John L. Garrison, Jr. - Terex Corp.

Management

Thank you, John. I will review the dynamics in each of our segments starting with AWP. We increased sales, backlog, and bookings in the third quarter, and we are planning for continued growth in every region. The growth that we are projecting is driven by global construction growth, replacement demand, and increased adoption in Europe and developing markets. Our global operations are managing the challenges of higher production rates, including material and labor continuity. The benefits of higher productivity are helping to offset higher material costs, including tariffs, enabling positive incremental margins. The AWP team is fully committed to executing their Strategic Sourcing plan, including transitioning considerable volume to new suppliers. We expect to realize significant savings in 2019. Another exciting factor when looking to the future of AWP is its position as a leader in innovation. The AWP team maintains a steady cadence of new product introductions and enhancements. The Genie S-85 High Float Telescopic Boom pictured here was recently launched in North America. These new high float booms combine Genie's extra capacity technology with an undercarriage designed for sensitive ground conditions such as finished floors or turf. This is another great example of listening to our customers and designing products that address their specific needs. In summary, we will continue to meet the growing demand of our customers around the world, thanks to the commitment of our experienced and passionate AWP team. Turning to Cranes; our mobile cranes team made progress in a quarter, but not as much as we expected. From a demand perspective, our new products including the Demag line of all terrain cranes are selling well. Our customers want the product. The major issue remains building and delivering cranes on time. Part shortages during the assembly process also lead to labor inefficiency, which causes under-absorption…

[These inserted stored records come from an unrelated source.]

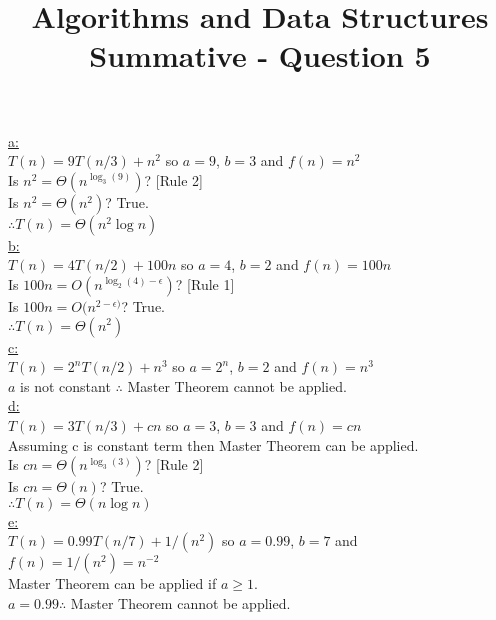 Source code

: \documentclass[10pt,a4paper]{article}
\title{Algorithms and Data Structures Summative - Question 5}
\begin{document}
	\underline{a:}\\
	$T(n) = 9T(n/3) + n^2$ so $a=9$, $b=3$ and $f(n) = n^2$\\
	Is $n^2 = \Theta(n^{\log_3(9)})$? [Rule 2]\\
	Is $n^2 = \Theta(n^{2})$? True.\\
	$\therefore T(n) = \Theta(n^2\log n)$\\
	
	\underline{b:}\\
	$T(n) = 4T(n/2) + 100n$ so $a=4$, $b=2$ and $f(n) = 100n$\\
	Is $100n = O(n^{\log_2(4) - \epsilon})$? [Rule 1]\\
	Is $100n = O(n^{2 - \epsilon)}$? True.\\
	$\therefore T(n) = \Theta(n^2)$\\
	
	\underline{c:}\\
	$T(n) = 2^nT(n/2) + n^3$ so $a=2^n$, $b=2$ and $f(n) = n^3$\\
	$a$ is not constant $\therefore$ Master Theorem cannot be applied.\\
	
	\underline{d:}\\
	$T(n) = 3T(n/3) + cn$ so $a=3$, $b=3$ and $f(n) = cn$\\
	Assuming c is constant term then Master Theorem can be applied.\\
	Is $cn = \Theta(n^{\log_3(3)})$? [Rule 2]\\
	Is $cn = \Theta(n)$? True.\\
	$\therefore T(n) = \Theta(n\log n)$\\
	
	\underline{e:}\\
	$T(n) = 0.99T(n/7) + 1/(n^2)$ so $a=0.99$, $b=7$ and $f(n) = 1/(n^2) = n^{-2}$\\
	Master Theorem can be applied if $a \geq 1$.\\
	$a=0.99 \therefore$ Master Theorem cannot be applied.\\
\end{document}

Brian Jerome Henry - Terex Corp.

Management

Thanks, John. As a reminder, during the question-and-answer session, we ask you to limit your questions to one and a follow-up to ensure we have time to get to everyone. With that, I'd like to open it up for questions. Operator?

Operator

Operator

Certainly. Your first question comes from the line of Steven Fisher from UBS. Please go ahead. Your line is open.

Steven Fisher - UBS Securities LLC

Analyst

Thanks. Good morning, guys.

John L. Garrison, Jr. - Terex Corp.

Management

Good morning, Steve.

Steven Fisher - UBS Securities LLC

Analyst

Just, John, a few months ago you talked about having some weekly check-ins with the crane suppliers. Where did that process not meet what your expectations were or was there just really little you could do about it? And then what gives you the confidence that you'll be able to ramp up that production in your crane factories to hit the implied growth in Q4?

John L. Garrison, Jr. - Terex Corp.

Management

Thanks, Steve. Yes. We've had an intense focus on improving the continuity of the materials supply in mobile cranes. We are starting to see the progress. I was there a week ago Friday, and we spent time physically and then on follow ups. We've engaged some external support to assist. We have better visibility into the supply chain's delivery and quantity performance. And at the end of the day what's happened is we've had strong demand for our products, but our supply base could not keep up with the demand. And as a result of the shortages, it's led to disruptions in our mobile cranes operations, which has led to the lower productivity and under-absorption. Now, in terms of progress through Q3, we began to see progress – clearly not at the rate that we had anticipated, but we did begin to see progress in Q3 in terms of on-time starts, on-time completions, which will ultimately lead to improvement in on-time deliveries. So, it really is an intense focus, part number by part number, supplier-by-supplier to ensure the parts are delivered to the assembly operations in a timely manner. And again, we've made progress. You can see the progress in the metrics, but clearly not at the pace that we had anticipated.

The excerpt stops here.